The unannounced mobilization of the Home Guard serves to find out how well the Home Guard as a whole would function. The Home Guard is voluntary and members can leave the force any time they choose to. Since 2014 there have been more volunteers and the Home Guard units could be more selective in who they accepted. The Home Guard mobilization is but the latest effort by Sweden to rebuild its traditional defense. The Home Guard take their training and readiness very seriously, especially when there is an obvious threat. In 1940 it was the Germans but after 1945 it was the Russians, at least until 1991. Now the Russians are once more a threat and the government had to agree that the Home Guard required more attention, resources and training.
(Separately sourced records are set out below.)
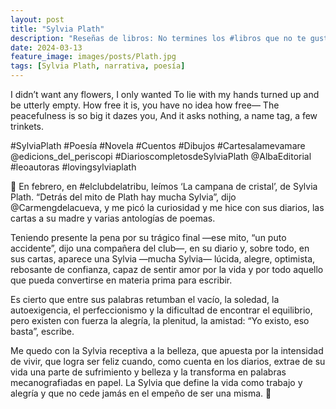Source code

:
 ```yaml
---
layout: post
title: "Sylvia Plath"
description: "Reseñas de libros: No termines los #libros que no te gustan. I els #llibres que t'agraden llegeix-los tants cops com calgui."
date: 2024-03-13
feature_image: images/posts/Plath.jpg
tags: [Sylvia Plath, narrativa, poesía]
---
```


I didn’t want any flowers, I only wanted
To lie with my hands turned up and be utterly empty.
How free it is, you have no idea how free—
The peacefulness is so big it dazes you,
And it asks nothing, a name tag, a few trinkets.
<!--more-->


#SylviaPlath #Poesía #Novela #Cuentos #Dibujos #Cartesalamevamare @edicions_del_periscopi #DiarioscompletosdeSylviaPlath @AlbaEditorial #leoautoras #lovingsylviaplath

🌸 En febrero, en #elclubdelatribu, leímos ‘La campana de cristal’, de Sylvia Plath. “Detrás del mito de Plath hay mucha Sylvia”, dijo @Carmengdelacueva, y me picó la curiosidad y me hice con sus diarios, las cartas a su madre y varias antologías de poemas.

Teniendo presente la pena por su trágico final —ese mito, “un puto accidente”, dijo una compañera del club—, en su diario y, sobre todo, en sus cartas, aparece una Sylvia —mucha Sylvia— lúcida, alegre, optimista, rebosante de confianza, capaz de sentir amor por la vida y por todo aquello que pueda convertirse en materia prima para escribir.

Es cierto que entre sus palabras retumban el vacío, la soledad, la autoexigencia, el perfeccionismo y la dificultad de encontrar el equilibrio, pero existen con fuerza la alegría, la plenitud, la amistad: “Yo existo, eso basta”, escribe.

Me quedo con la Sylvia receptiva a la belleza, que apuesta por la intensidad de vivir, que logra ser feliz cuando, como cuenta en los diarios, extrae de su vida una parte de sufrimiento y belleza y la transforma en palabras mecanografiadas en papel. La Sylvia que define la vida como trabajo y alegría y que no cede jamás en el empeño de ser una misma. 🌸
Yet the Home Guard is more a police and emergency services than a military one. While the guardsmen are armed they are not expected to be a primary defense against invaders. This point was made when the people of Gotland Island recently pointed out that the local Home Guard was not enough to protect areas like Gotland from a surprise attack. The resulted in the government taking action to put a military garrison back on Gotland.

The Home Guard is not the only component of Swedish military readiness being tested. In late 2017 Sweden held its largest military exercises since the 1990s. Some 19,000 full-time soldiers and reservists were involved and the exercise was based on Russia attempting to seize and hold the island of Gotland after a surprise attack. The defense of Gotland has been an issue in Sweden ever since conscription was ended in 2010. Since the 1990s the military budget and number of full-time troops were cut. That led to the elimination of the Gotland garrison, a small force of full-time soldiers to watch for a Russian surprise attack and alert the reserve forces on the island to mobilize. With the end of conscription, it proved impossible to attract enough volunteers from Gotland to sustain the traditional force of military reservists, who would quickly mobilize and confront the invaders.